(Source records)
-=-=-=-=-
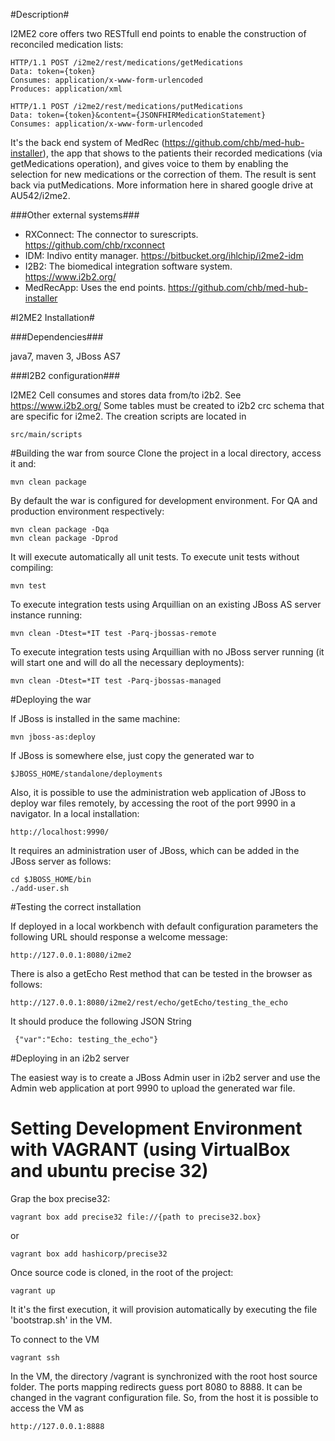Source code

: #Description#

I2ME2 core offers two RESTfull end points to enable the construction of reconciled medication lists:
    
    HTTP/1.1 POST /i2me2/rest/medications/getMedications
    Data: token={token}
    Consumes: application/x-www-form-urlencoded
    Produces: application/xml

    HTTP/1.1 POST /i2me2/rest/medications/putMedications 
    Data: token={token}&content={JSONFHIRMedicationStatement}
    Consumes: application/x-www-form-urlencoded

It's the back end system of MedRec (https://github.com/chb/med-hub-installer), the app that shows to the patients their recorded medications (via getMedications operation), and gives voice to them by enabling the selection for new medications or the correction of them. The result is sent back via putMedications. More information here in shared google drive at AU542/i2me2.

###Other external systems###

* RXConnect: The connector to surescripts. https://github.com/chb/rxconnect
* IDM: Indivo entity manager. https://bitbucket.org/ihlchip/i2me2-idm
* I2B2: The biomedical integration software system. https://www.i2b2.org/
* MedRecApp: Uses the end points. https://github.com/chb/med-hub-installer

#I2ME2 Installation#  

###Dependencies###

java7, maven 3, JBoss AS7 

###I2B2 configuration###

I2ME2 Cell consumes and stores data from/to i2b2. See https://www.i2b2.org/
Some tables must be created to i2b2 crc schema that are specific for i2me2. The creation scripts are located in 
    
    src/main/scripts 

#Building the war from source
Clone the project in a local directory, access it and:

    mvn clean package

By default the war is configured for development environment. For QA and production environment respectively:

    mvn clean package -Dqa
    mvn clean package -Dprod

It will execute automatically all unit tests. To execute unit tests without compiling:

    mvn test
     
To execute integration tests using Arquillian on an existing JBoss AS server instance running:

    mvn clean -Dtest=*IT test -Parq-jbossas-remote
    
To execute integration tests using Arquillian with no JBoss server running (it will start one and will do all the necessary deployments):

    mvn clean -Dtest=*IT test -Parq-jbossas-managed


#Deploying the war

If JBoss is installed in the same machine:

    mvn jboss-as:deploy
    
If JBoss is somewhere else, just copy the generated war to 

    $JBOSS_HOME/standalone/deployments
    
Also, it is possible to use the administration web application of JBoss to deploy war files remotely, by accessing the root of the port 9990 in a navigator. In a local installation:

    http://localhost:9990/
    
It requires an administration user of JBoss, which can be added in the JBoss server as follows:

    cd $JBOSS_HOME/bin
    ./add-user.sh
    
#Testing the correct installation

If deployed in a local workbench with default configuration parameters the following URL should response a welcome message:

    http://127.0.0.1:8080/i2me2
    
There is also a getEcho Rest method that can be tested in the browser as follows:

    http://127.0.0.1:8080/i2me2/rest/echo/getEcho/testing_the_echo
    
It should produce the following JSON String

     {"var":"Echo: testing_the_echo"}
     
#Deploying in an i2b2 server

The easiest way is to create a JBoss Admin user in i2b2 server and use the Admin web application at port 9990 to upload the generated war file.    

# Setting Development Environment with VAGRANT (using VirtualBox and ubuntu precise 32)

Grap the box precise32:

    vagrant box add precise32 file://{path to precise32.box}

or

    vagrant box add hashicorp/precise32

Once source code is cloned, in the root of the project:

    vagrant up

It it's the first execution, it will provision automatically by executing the file 'bootstrap.sh' in the VM.

To connect to the VM

    vagrant ssh

In the VM, the directory /vagrant is synchronized with the root host source folder.
The ports mapping redirects guess port 8080 to 8888. It can be changed in the vagrant configuration file.
So, from the host it is possible to access the VM as

    http://127.0.0.1:8888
-=-=-=-=-
Each line above should be returned exactly as it stands, minus any pictures.

SOLUTION |
Source code

: #Description#

I2ME2 core offers two RESTfull end points to enable the construction of reconciled medication lists:
    
    HTTP/1.1 POST /i2me2/rest/medications/getMedications
    Data: token={token}
    Consumes: application/x-www-form-urlencoded
    Produces: application/xml

    HTTP/1.1 POST /i2me2/rest/medications/putMedications 
    Data: token={token}&content={JSONFHIRMedicationStatement}
    Consumes: application/x-www-form-urlencoded

It's the back end system of MedRec (https://github.com/chb/med-hub-installer), the app that shows to the patients their recorded medications (via getMedications operation), and gives voice to them by enabling the selection for new medications or the correction of them. The result is sent back via putMedications. More information here in shared google drive at AU542/i2me2.

###Other external systems###

* RXConnect: The connector to surescripts. https://github.com/chb/rxconnect
* IDM: Indivo entity manager. https://bitbucket.org/ihlchip/i2me2-idm
* I2B2: The biomedical integration software system. https://www.i2b2.org/
* MedRecApp: Uses the end points. https://github.com/chb/med-hub-installer

#I2ME2 Installation#  

###Dependencies###

java7, maven 3, JBoss AS7 

###I2B2 configuration###

I2ME2 Cell consumes and stores data from/to i2b2. See https://www.i2b2.org/
Some tables must be created to i2b2 crc schema that are specific for i2me2. The creation scripts are located in 
    
    src/main/scripts 

#Building the war from source
Clone the project in a local directory, access it and:

    mvn clean package

By default the war is configured for development environment. For QA and production environment respectively:

    mvn clean package -Dqa
    mvn clean package -Dprod

It will execute automatically all unit tests. To execute unit tests without compiling:

    mvn test
     
To execute integration tests using Arquillian on an existing JBoss AS server instance running:

    mvn clean -Dtest=*IT test -Parq-jbossas-remote
    
To execute integration tests using Arquillian with no JBoss server running (it will start one and will do all the necessary deployments):

    mvn clean -Dtest=*IT test -Parq-jbossas-managed


#Deploying the war

If JBoss is installed in the same machine:

    mvn jboss-as:deploy
    
If JBoss is somewhere else, just copy the generated war to 

    $JBOSS_HOME/standalone/deployments
    
Also, it is possible to use the administration web application of JBoss to deploy war files remotely, by accessing the root of the port 9990 in a navigator. In a local installation:

    http://localhost:9990/
    
It requires an administration user of JBoss, which can be added in the JBoss server as follows:

    cd $JBOSS_HOME/bin
    ./add-user.sh
    
#Testing the correct installation

If deployed in a local workbench with default configuration parameters the following URL should response a welcome message:

    http://127.0.0.1:8080/i2me2
    
There is also a getEcho Rest method that can be tested in the browser as follows:

    http://127.0.0.1:8080/i2me2/rest/echo/getEcho/testing_the_echo
    
It should produce the following JSON String

     {"var":"Echo: testing_the_echo"}
     
#Deploying in an i2b2 server

The easiest way is to create a JBoss Admin user in i2b2 server and use the Admin web application at port 9990 to upload the generated war file.    

# Setting Development Environment with VAGRANT (using VirtualBox and ubuntu precise 32)

Grap the box precise32:

    vagrant box add precise32 file://{path to precise32.box}

or

    vagrant box add hashicorp/precise32

Once source code is cloned, in the root of the project:

    vagrant up

It it's the first execution, it will provision automatically by executing the file 'bootstrap.sh' in the VM.

To connect to the VM

    vagrant ssh

In the VM, the directory /vagrant is synchronized with the root host source folder.
The ports mapping redirects guess port 8080 to 8888. It can be changed in the vagrant configuration file.
So, from the host it is possible to access the VM as

    http://127.0.0.1:8888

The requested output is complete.